Kenzie,
thank you for inviting me to your birthday celebration, yesterday. The gift that you gave me was incredible! I was so surprised! You shouldn’t have! It was too much! I really wish that you hadn’t, the cost was
too dear, the price was too high, but you paid it, and I can never, ever, begin
to repay you, or pay it forward fully.
It
is a marvelous, wonderful gift, because for the first time in over forty years,
I felt true emotions inside my soul, emotions other than anger and rage, which
are my usual companions. Oh sure, I have
felt happiness and pain during all those long empty years, but they were fleeting,
shallow, temporary, outside emotions; pale imitations only, not true emotions, which
twist your heart and tear at your soul, or make you catch your breath in joy
and wonder.
You
see Kenzie, to survive, I long ago learned to build walls, high and strong, and
to bury myself within them, and to harden my skin into armor, because the world
is such a hard place, it is not kind and has little time or patience for
sensitive souls, who feel too much, and so I became numb, and felt nothing, or
at the best, very little.
But
you came and kicked in the doors, and you tore open the walls, and shredded my
armor, and for the first time in decades, I felt sadness, loss, and pain. Thank you, it felt truly awful, but I FELT! I felt sorrow, I felt pain, and I cried for only
the fifth time since I was ten.
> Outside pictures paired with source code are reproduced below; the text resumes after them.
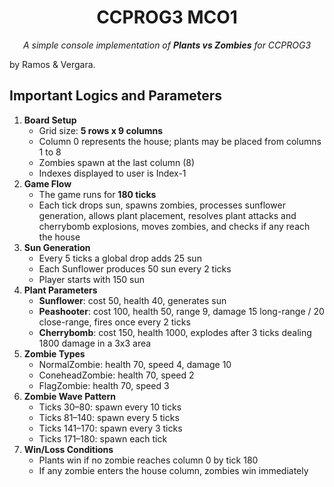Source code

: <h1 align="center">CCPROG3 MCO1</h1>

<p align="center"><em>A simple console implementation of <strong>Plants vs Zombies</strong> for CCPROG3</em></p> by Ramos & Vergara.

<h2>Important Logics and Parameters</h2>

<ol>
<li><strong>Board Setup</strong>
  <ul>
    <li>Grid size: <strong>5 rows x 9 columns</strong></li>
    <li>Column 0 represents the house; plants may be placed from columns 1 to 8</li>
    <li>Zombies spawn at the last column (8)</li>
    <li>Indexes displayed to user is Index-1</li>
  </ul>
</li>

<li><strong>Game Flow</strong>
  <ul>
    <li>The game runs for <strong>180 ticks</strong></li>
    <li>Each tick drops sun, spawns zombies, processes sunflower generation, allows plant placement, resolves plant attacks and cherrybomb explosions, moves zombies, and checks if any reach the house</li>
  </ul>
</li>

<li><strong>Sun Generation</strong>
  <ul>
    <li>Every 5 ticks a global drop adds 25 sun</li>
    <li>Each Sunflower produces 50 sun every 2 ticks</li>
    <li>Player starts with 150 sun</li>
  </ul>
</li>

<li><strong>Plant Parameters</strong>
  <ul>
    <li><strong>Sunflower</strong>: cost 50, health 40, generates sun</li>
    <li><strong>Peashooter</strong>: cost 100, health 50, range 9, damage 15 long-range / 20 close-range, fires once every 2 ticks</li>
    <li><strong>Cherrybomb</strong>: cost 150, health 1000, explodes after 3 ticks dealing 1800 damage in a 3x3 area</li>
  </ul>
</li>

<li><strong>Zombie Types</strong>
  <ul>
    <li>NormalZombie: health 70, speed 4, damage 10</li>
    <li>ConeheadZombie: health 70, speed 2</li>
    <li>FlagZombie: health 70, speed 3</li>
  </ul>
</li>

<li><strong>Zombie Wave Pattern</strong>
  <ul>
    <li>Ticks 30–80: spawn every 10 ticks</li>
    <li>Ticks 81–140: spawn every 5 ticks</li>
    <li>Ticks 141–170: spawn every 3 ticks</li>
    <li>Ticks 171–180: spawn each tick</li>
  </ul>
</li>

<li><strong>Win/Loss Conditions</strong>
  <ul>
    <li>Plants win if no zombie reaches column 0 by tick 180</li>
    <li>If any zombie enters the house column, zombies win immediately</li>
  </ul>
</li>
</ol>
It is
such an amazing, incredible, and miraculous gift that you have given me;
because I felt, I feel, I am not just numb!
A
simple “thank you” is too little, too insignificant, in comparison to the all
that you have given. All I can do is promise
you that I won’t rebuild the walls, or repair the doors, that I will stop
hiding inside my shattered walls, that I won’t put on my armor, that I will keep
on feeling, even when it hurts, that I won’t let myself become numb again. So, thank you and you have my promise.
Oh,
and thank you for the birthday cake, it was delicious!